Alegadamente, a definição de um perfil para uma determinada
função vai elencar, como hoje se diz, as competências essenciais à execução das
tarefas necessárias da forma mais eficaz e eficiente.
A criação destes perfis está tão intricada na sociedade
atual que ouvimos falar, por exemplo, do perfil do aluno à saída do ensino; do
perfil dos professores para ocuparem um determinado lugar numa escola; do
perfil de um gestor/ administrador para determinada empresa.
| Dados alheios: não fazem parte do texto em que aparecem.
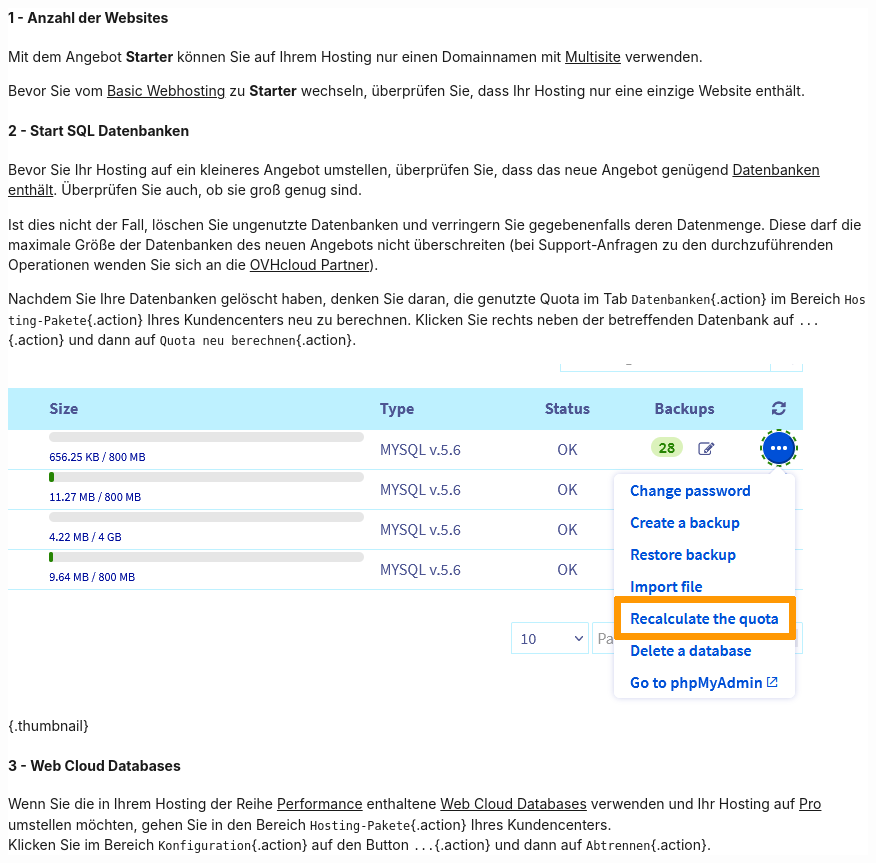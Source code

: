 #### 1 - Anzahl der Websites

Mit dem Angebot **Starter** können Sie auf Ihrem Hosting nur einen Domainnamen mit [Multisite](/pages/web_cloud/web_hosting/multisites_configure_multisite) verwenden.

Bevor Sie vom [Basic Webhosting](https://www.ovhcloud.com/de/web-hosting/personal-offer/) zu **Starter** wechseln, überprüfen Sie, dass Ihr Hosting nur eine einzige Website enthält.

#### 2 - Start SQL Datenbanken

Bevor Sie Ihr Hosting auf ein kleineres Angebot umstellen, überprüfen Sie, dass das neue Angebot genügend [Datenbanken enthält](https://www.ovhcloud.com/de/web-hosting/options/start-sql/). Überprüfen Sie auch, ob sie groß genug sind.

Ist dies nicht der Fall, löschen Sie ungenutzte Datenbanken und verringern Sie gegebenenfalls deren Datenmenge. Diese darf die maximale Größe der Datenbanken des neuen Angebots nicht überschreiten (bei Support-Anfragen zu den durchzuführenden Operationen wenden Sie sich an die [OVHcloud Partner](https://partner.ovhcloud.com/de/directory/)).

Nachdem Sie Ihre Datenbanken gelöscht haben, denken Sie daran, die genutzte Quota im Tab `Datenbanken`{.action} im Bereich `Hosting-Pakete`{.action} Ihres Kundencenters neu zu berechnen. Klicken Sie rechts neben der betreffenden Datenbank auf `...`{.action} und dann auf `Quota neu berechnen`{.action}.

![Quota](images/quota.png){.thumbnail}

#### 3 - Web Cloud Databases

Wenn Sie die in Ihrem Hosting der Reihe [Performance](https://www.ovhcloud.com/de/web-hosting/performance-offer/) enthaltene [Web Cloud Databases](/pages/web/clouddb/starting_with_clouddb#aktivierung-des-in-ihrem-webhosting-angebot-enthaltenen-clouddb-servers) verwenden und Ihr Hosting auf [Pro](https://www.ovhcloud.com/de/web-hosting/professional-offer/) umstellen möchten, gehen Sie in den Bereich `Hosting-Pakete`{.action} Ihres Kundencenters.<br>
Klicken Sie im Bereich `Konfiguration`{.action} auf den Button `...`{.action} und dann auf `Abtrennen`{.action}.
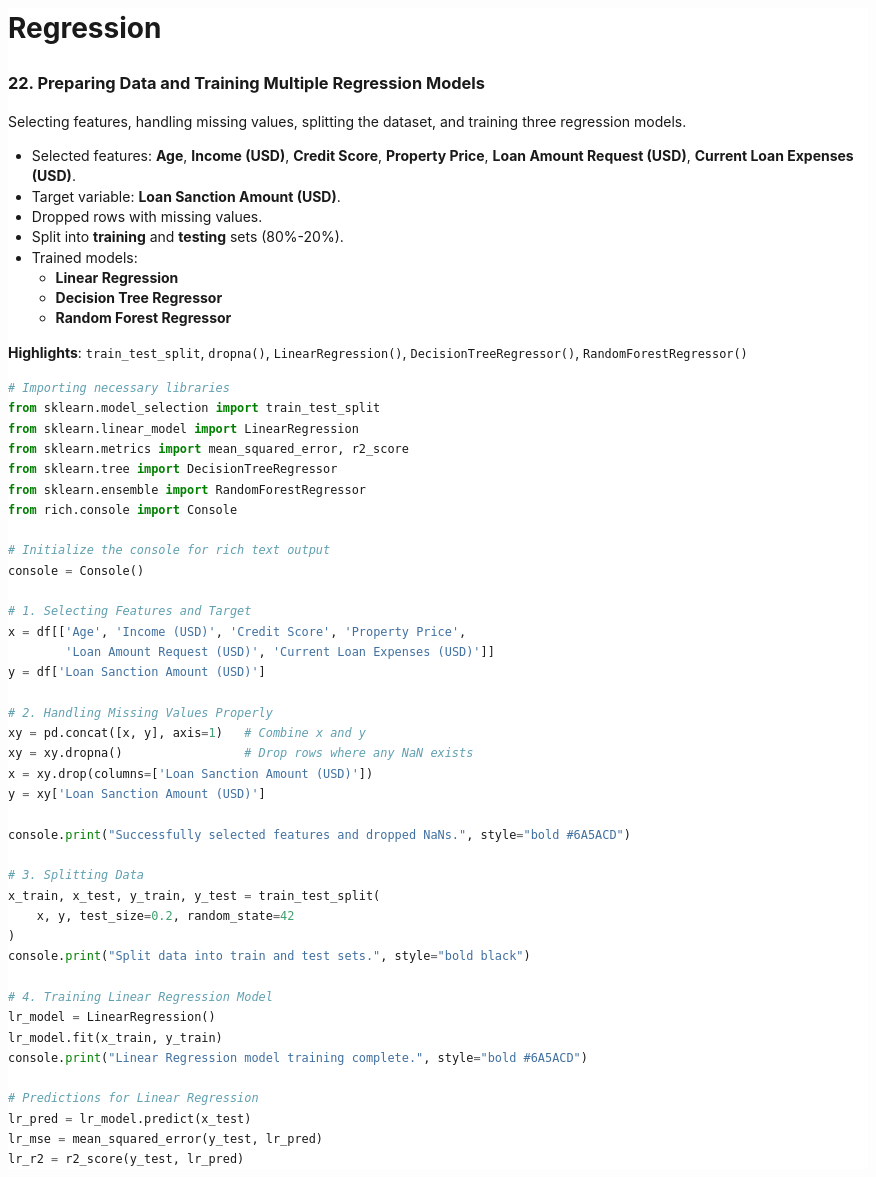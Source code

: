 

# Regression

### 22. Preparing Data and Training Multiple Regression Models

Selecting features, handling missing values, splitting the dataset, and training three regression models.

- Selected features: **Age**, **Income (USD)**, **Credit Score**, **Property Price**, **Loan Amount Request (USD)**, **Current Loan Expenses (USD)**.
- Target variable: **Loan Sanction Amount (USD)**.
- Dropped rows with missing values.
- Split into **training** and **testing** sets (80%-20%).
- Trained models:
  - **Linear Regression**
  - **Decision Tree Regressor**
  - **Random Forest Regressor**

**Highlights**: `train_test_split`, `dropna()`, `LinearRegression()`, `DecisionTreeRegressor()`, `RandomForestRegressor()`



```python
# Importing necessary libraries
from sklearn.model_selection import train_test_split
from sklearn.linear_model import LinearRegression
from sklearn.metrics import mean_squared_error, r2_score
from sklearn.tree import DecisionTreeRegressor
from sklearn.ensemble import RandomForestRegressor
from rich.console import Console

# Initialize the console for rich text output
console = Console()

# 1. Selecting Features and Target
x = df[['Age', 'Income (USD)', 'Credit Score', 'Property Price', 
        'Loan Amount Request (USD)', 'Current Loan Expenses (USD)']]
y = df['Loan Sanction Amount (USD)']

# 2. Handling Missing Values Properly
xy = pd.concat([x, y], axis=1)   # Combine x and y
xy = xy.dropna()                 # Drop rows where any NaN exists
x = xy.drop(columns=['Loan Sanction Amount (USD)'])
y = xy['Loan Sanction Amount (USD)']

console.print("Successfully selected features and dropped NaNs.", style="bold #6A5ACD")

# 3. Splitting Data
x_train, x_test, y_train, y_test = train_test_split(
    x, y, test_size=0.2, random_state=42
)
console.print("Split data into train and test sets.", style="bold black")

# 4. Training Linear Regression Model
lr_model = LinearRegression()
lr_model.fit(x_train, y_train)
console.print("Linear Regression model training complete.", style="bold #6A5ACD")

# Predictions for Linear Regression
lr_pred = lr_model.predict(x_test)
lr_mse = mean_squared_error(y_test, lr_pred)
lr_r2 = r2_score(y_test, lr_pred)
```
O problema dos perfis não está nos perfis em si, mas no que
verdadeiramente queremos ou como o implementamos. Por exemplo, o perfil do
aluno à saída da escolaridade cria um modelo ideal de cidadão no fim da
adolescência. Na prática, muitos adultos de meia idade e com experiência de
vida não desempenham de forma satisfatória aquilo que se pede aos jovens de
hoje no fim da sua escolaridade obrigatória. Mas, por incrível que pareça, o
que se exige à escola no seu processo de tomar conta de crianças, está a deixar
alunos chegar ao fim da escolaridade a lerem e interpretarem cada vez pior, com
mais dificuldades no raciocínio lógico-abstrato e com um sentimento de
impunidade e desresponsabilização com níveis verdadeiramente assustadores. Mas
o perfil até nem está mal.
Outro exemplo é a escolha de certos professores para certos
lugares em certas escolas, querendo-se ignorar dois factos incontornáveis: a
nota de formação (que certifica os conhecimentos e a competência científica) e
o tempo de serviço (que certifica a experiência – muitas vezes feita em
inúmeras escolas diferentes, com grupos de alunos diferentes, com objetivos
diferentes e contextos socioeconómicos diferentes). É certo que cada professor
é único e que alguns têm sucesso nuns contextos e insucesso noutros (e eu sei
do que falo por experiência própria). Como definir esse perfil?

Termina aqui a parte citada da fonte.